━━━━━ Provided material ━━━━━

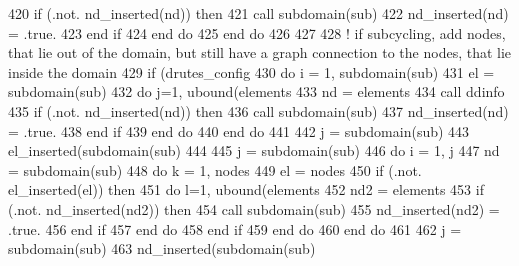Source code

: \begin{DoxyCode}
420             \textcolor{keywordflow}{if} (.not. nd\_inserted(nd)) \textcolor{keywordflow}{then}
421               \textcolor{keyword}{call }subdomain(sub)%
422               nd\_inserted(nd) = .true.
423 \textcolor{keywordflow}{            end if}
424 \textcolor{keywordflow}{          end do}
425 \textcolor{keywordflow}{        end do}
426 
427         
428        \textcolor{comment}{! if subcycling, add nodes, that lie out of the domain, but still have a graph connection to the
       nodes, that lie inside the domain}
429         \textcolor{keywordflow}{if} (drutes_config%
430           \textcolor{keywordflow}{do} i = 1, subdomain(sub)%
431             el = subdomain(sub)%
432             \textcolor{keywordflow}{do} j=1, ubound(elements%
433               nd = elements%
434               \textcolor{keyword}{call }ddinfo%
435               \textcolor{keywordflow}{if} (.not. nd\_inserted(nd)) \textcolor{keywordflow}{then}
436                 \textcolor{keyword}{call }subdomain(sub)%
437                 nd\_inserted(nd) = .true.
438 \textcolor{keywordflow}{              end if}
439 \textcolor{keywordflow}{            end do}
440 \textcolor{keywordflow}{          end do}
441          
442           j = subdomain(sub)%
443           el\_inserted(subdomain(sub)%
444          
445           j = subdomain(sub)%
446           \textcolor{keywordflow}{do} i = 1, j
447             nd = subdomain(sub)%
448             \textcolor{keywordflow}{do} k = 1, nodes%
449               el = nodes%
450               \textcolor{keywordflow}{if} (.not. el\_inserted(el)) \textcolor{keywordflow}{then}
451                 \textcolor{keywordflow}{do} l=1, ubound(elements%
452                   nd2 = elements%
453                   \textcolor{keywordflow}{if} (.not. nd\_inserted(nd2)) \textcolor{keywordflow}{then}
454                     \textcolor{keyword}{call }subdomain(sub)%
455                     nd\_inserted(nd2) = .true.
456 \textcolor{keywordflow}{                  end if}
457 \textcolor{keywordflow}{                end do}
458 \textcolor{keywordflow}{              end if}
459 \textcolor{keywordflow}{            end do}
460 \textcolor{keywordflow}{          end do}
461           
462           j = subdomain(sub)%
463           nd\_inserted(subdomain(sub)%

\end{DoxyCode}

━━━━━
━━━━━ Provided material ━━━━━

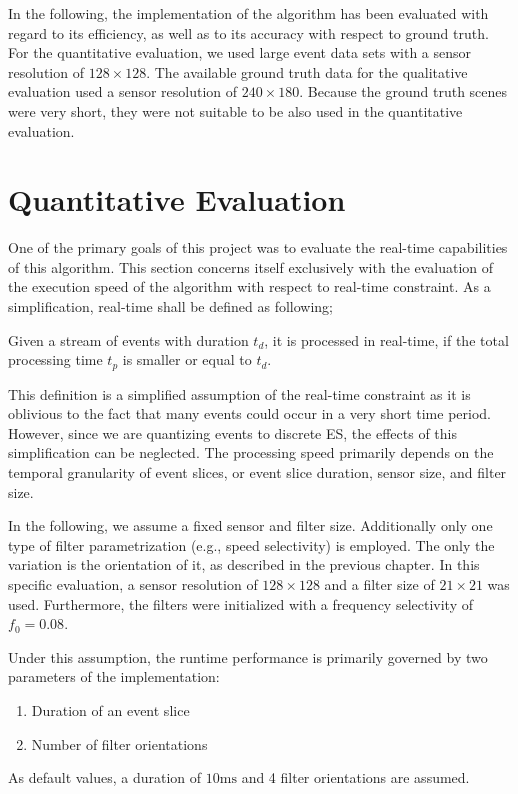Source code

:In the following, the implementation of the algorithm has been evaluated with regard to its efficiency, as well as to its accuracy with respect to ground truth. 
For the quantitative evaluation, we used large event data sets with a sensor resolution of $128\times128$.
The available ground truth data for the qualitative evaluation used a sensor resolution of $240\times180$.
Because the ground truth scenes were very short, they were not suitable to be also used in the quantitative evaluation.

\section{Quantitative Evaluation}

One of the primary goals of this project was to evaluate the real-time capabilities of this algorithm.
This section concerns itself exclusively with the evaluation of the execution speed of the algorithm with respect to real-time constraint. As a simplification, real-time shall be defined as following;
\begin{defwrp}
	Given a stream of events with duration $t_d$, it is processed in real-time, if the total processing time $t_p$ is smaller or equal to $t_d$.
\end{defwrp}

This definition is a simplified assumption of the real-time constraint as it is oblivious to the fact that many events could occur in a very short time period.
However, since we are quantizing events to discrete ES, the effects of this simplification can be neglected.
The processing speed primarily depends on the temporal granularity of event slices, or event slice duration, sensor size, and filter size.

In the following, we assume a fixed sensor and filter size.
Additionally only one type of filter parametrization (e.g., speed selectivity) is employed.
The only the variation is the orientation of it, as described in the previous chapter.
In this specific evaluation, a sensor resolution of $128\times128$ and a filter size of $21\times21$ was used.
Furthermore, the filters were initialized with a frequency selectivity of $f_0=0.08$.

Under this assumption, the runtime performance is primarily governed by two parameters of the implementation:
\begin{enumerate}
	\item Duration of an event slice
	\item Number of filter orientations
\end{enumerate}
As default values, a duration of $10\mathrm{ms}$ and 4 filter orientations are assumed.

━━━━━

- _Instructions for the task_
Considering only the data above, return the lines in which "call" occurs.

- _Written solution_
421               \textcolor{keyword}{call }subdomain(sub)%
434               \textcolor{keyword}{call }ddinfo%
436                 \textcolor{keyword}{call }subdomain(sub)%
454                     \textcolor{keyword}{call }subdomain(sub)%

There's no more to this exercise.